Across the UK, the average house price in June was a record £266,000.
It was an increase from £255,000 in May and beat the former record, which was set in March, by £10,000.
“In June, UK house prices saw their highest annual growth since 2004,” said ONS head of prices Mike Hardie.
“This figure, however, was boosted by large monthly growth, with a rush to complete purchases before changes to the stamp duty holiday came into effect at the end of June.
“The average price of UK houses now stands at a record £266,000, which is £31,000 higher than this time last year.”
Prices increased the fastest in Wales over the year.

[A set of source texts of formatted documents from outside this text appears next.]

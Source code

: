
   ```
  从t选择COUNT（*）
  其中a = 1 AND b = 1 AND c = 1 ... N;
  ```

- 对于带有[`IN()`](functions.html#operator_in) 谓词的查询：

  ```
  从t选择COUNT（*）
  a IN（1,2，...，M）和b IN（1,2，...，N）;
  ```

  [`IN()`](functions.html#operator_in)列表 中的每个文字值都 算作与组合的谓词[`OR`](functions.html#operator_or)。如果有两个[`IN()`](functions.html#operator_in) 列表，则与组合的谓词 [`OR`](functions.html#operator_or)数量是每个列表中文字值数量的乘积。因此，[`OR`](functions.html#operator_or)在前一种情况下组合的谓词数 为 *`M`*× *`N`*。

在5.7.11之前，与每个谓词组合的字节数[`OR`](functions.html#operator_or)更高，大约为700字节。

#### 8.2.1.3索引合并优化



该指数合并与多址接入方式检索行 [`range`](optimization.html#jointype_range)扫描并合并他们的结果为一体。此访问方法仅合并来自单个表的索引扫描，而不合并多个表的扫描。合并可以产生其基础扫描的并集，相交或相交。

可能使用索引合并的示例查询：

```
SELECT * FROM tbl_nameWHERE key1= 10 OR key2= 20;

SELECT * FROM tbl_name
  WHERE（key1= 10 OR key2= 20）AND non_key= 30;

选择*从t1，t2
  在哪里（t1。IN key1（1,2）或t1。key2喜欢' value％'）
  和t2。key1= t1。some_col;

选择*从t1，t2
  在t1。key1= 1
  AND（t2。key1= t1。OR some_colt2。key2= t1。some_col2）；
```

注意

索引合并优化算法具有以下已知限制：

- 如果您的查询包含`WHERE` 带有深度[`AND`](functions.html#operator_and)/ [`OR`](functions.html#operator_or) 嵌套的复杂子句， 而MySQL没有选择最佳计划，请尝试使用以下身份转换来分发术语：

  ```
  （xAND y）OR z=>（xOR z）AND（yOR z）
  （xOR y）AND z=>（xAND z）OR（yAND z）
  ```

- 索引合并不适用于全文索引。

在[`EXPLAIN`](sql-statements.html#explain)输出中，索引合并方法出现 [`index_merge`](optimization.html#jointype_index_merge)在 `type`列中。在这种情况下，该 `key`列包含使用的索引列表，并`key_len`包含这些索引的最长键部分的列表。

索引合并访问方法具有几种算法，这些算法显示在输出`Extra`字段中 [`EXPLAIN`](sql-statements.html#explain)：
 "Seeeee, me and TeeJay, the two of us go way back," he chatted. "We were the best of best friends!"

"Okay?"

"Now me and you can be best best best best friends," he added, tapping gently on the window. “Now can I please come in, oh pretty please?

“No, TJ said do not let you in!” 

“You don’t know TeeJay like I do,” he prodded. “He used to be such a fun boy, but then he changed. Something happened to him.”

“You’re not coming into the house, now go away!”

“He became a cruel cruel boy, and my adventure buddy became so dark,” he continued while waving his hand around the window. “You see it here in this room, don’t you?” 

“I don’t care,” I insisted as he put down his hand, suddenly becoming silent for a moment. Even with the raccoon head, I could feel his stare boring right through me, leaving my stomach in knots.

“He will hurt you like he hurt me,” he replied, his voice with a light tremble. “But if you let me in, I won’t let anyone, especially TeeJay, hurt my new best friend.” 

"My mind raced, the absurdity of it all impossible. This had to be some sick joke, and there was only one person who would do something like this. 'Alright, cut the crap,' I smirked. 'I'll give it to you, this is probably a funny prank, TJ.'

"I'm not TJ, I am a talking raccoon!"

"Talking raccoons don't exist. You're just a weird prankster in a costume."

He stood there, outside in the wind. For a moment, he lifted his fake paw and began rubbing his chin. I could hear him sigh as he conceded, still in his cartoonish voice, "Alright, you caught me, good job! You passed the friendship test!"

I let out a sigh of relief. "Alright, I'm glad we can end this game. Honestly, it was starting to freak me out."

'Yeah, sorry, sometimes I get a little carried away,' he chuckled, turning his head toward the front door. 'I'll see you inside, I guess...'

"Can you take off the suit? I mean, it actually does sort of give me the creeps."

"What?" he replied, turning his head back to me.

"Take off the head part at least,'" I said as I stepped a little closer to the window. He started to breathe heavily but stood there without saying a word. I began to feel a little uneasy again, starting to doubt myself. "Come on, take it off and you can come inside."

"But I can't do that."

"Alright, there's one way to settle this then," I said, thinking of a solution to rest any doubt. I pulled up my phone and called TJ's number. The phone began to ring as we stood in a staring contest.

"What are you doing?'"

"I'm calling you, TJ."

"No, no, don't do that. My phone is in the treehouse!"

The 16.7% rise there pushed the average price to £195,000, the ONS said.
For the seventh month running London was the region with the lowest annual growth, at just 6.3%.
Last July the Government said it would suspend the tax that buyers pay when purchasing a new home through part of the Covid-19 crisis.
In England this meant that buyers would not have to pay any stamp duty on properties worth up to £500,000. In Scotland and Wales the threshold was half that amount.
“These changes in the tax paid on housing transactions may have allowed sellers to request higher prices as the buyers’ overall costs are reduced,” the ONS said.
The stamp duty holiday was originally meant to come to an end on March 31, pushing prices up to a then record high that month.
But the Chancellor extended that deadline to June 30 to avoid a cliff-edge which could have scuppered many transactions.
The stamp duty holiday was then tapered out by decreasing the threshold to £250,000 in England until the end of September.
Yet in Scotland prices in June still pushed to a record high despite the stamp duty holiday ending there in March.
George Franks, co-founder of estate agents Radstock Property, said: “The exceptional price growth in Scotland, where the stamp duty holiday ended on March 31, highlights how property transactions have been driven more by lifestyle changes than stamp duty savings.
“The pandemic has changed everything, with more people working remotely, and that is reflected in the level of annual price growth seen north of the border.
“In many respects, the stamp duty savings have been a sideshow to the much bigger narrative of people wanting entirely different things from their homes.”
PwC economist Jamie Durham said: “There is an ongoing shift in preferences towards more spacious properties, affecting the mix of what is being purchased and pushing up average prices.
“Household savings have increased significantly for many during the pandemic, enabling buyers to put more towards their deposit and increasing the price they can afford.”
Jeremy Leaf, a north London estate agent and a former residential chairman of the Royal Institution of Chartered Surveyors, said: “This most comprehensive of all the housing market surveys confirms the rush to beat the beginning of the stamp duty taper, which we were seeing in our offices up to the end of June.
“However, the report is a little dated so it doesn’t show that the predicted price correction immediately afterwards failed to materialise.
“There are fewer but more serious inquiries now with most potential buyers displaying a steely determination to proceed, with existing transactions rarely renegotiated or failing to complete.”